Exercise: Leaving the pictures aside, repeat the entries exactly.

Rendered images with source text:
•••
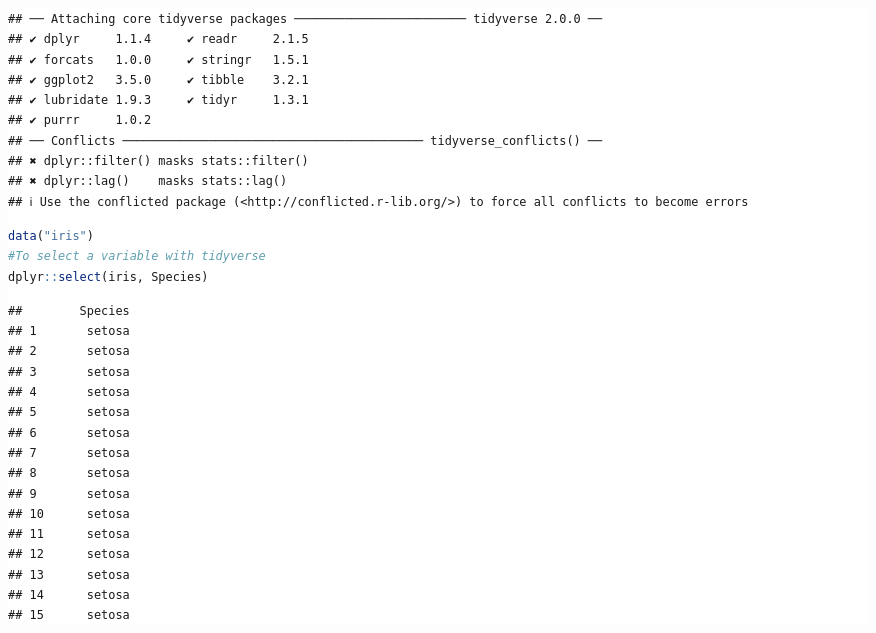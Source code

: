     ## ── Attaching core tidyverse packages ──────────────────────── tidyverse 2.0.0 ──
    ## ✔ dplyr     1.1.4     ✔ readr     2.1.5
    ## ✔ forcats   1.0.0     ✔ stringr   1.5.1
    ## ✔ ggplot2   3.5.0     ✔ tibble    3.2.1
    ## ✔ lubridate 1.9.3     ✔ tidyr     1.3.1
    ## ✔ purrr     1.0.2     
    ## ── Conflicts ────────────────────────────────────────── tidyverse_conflicts() ──
    ## ✖ dplyr::filter() masks stats::filter()
    ## ✖ dplyr::lag()    masks stats::lag()
    ## ℹ Use the conflicted package (<http://conflicted.r-lib.org/>) to force all conflicts to become errors

``` r
data("iris")
#To select a variable with tidyverse
dplyr::select(iris, Species)
```

    ##        Species
    ## 1       setosa
    ## 2       setosa
    ## 3       setosa
    ## 4       setosa
    ## 5       setosa
    ## 6       setosa
    ## 7       setosa
    ## 8       setosa
    ## 9       setosa
    ## 10      setosa
    ## 11      setosa
    ## 12      setosa
    ## 13      setosa
    ## 14      setosa
    ## 15      setosa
•••
Output of the task:
Source code

:     ## ── Attaching core tidyverse packages ──────────────────────── tidyverse 2.0.0 ──
    ## ✔ dplyr     1.1.4     ✔ readr     2.1.5
    ## ✔ forcats   1.0.0     ✔ stringr   1.5.1
    ## ✔ ggplot2   3.5.0     ✔ tibble    3.2.1
    ## ✔ lubridate 1.9.3     ✔ tidyr     1.3.1
    ## ✔ purrr     1.0.2     
    ## ── Conflicts ────────────────────────────────────────── tidyverse_conflicts() ──
    ## ✖ dplyr::filter() masks stats::filter()
    ## ✖ dplyr::lag()    masks stats::lag()
    ## ℹ Use the conflicted package (<http://conflicted.r-lib.org/>) to force all conflicts to become errors

``` r
data("iris")
#To select a variable with tidyverse
dplyr::select(iris, Species)
```

    ##        Species
    ## 1       setosa
    ## 2       setosa
    ## 3       setosa
    ## 4       setosa
    ## 5       setosa
    ## 6       setosa
    ## 7       setosa
    ## 8       setosa
    ## 9       setosa
    ## 10      setosa
    ## 11      setosa
    ## 12      setosa
    ## 13      setosa
    ## 14      setosa
    ## 15      setosa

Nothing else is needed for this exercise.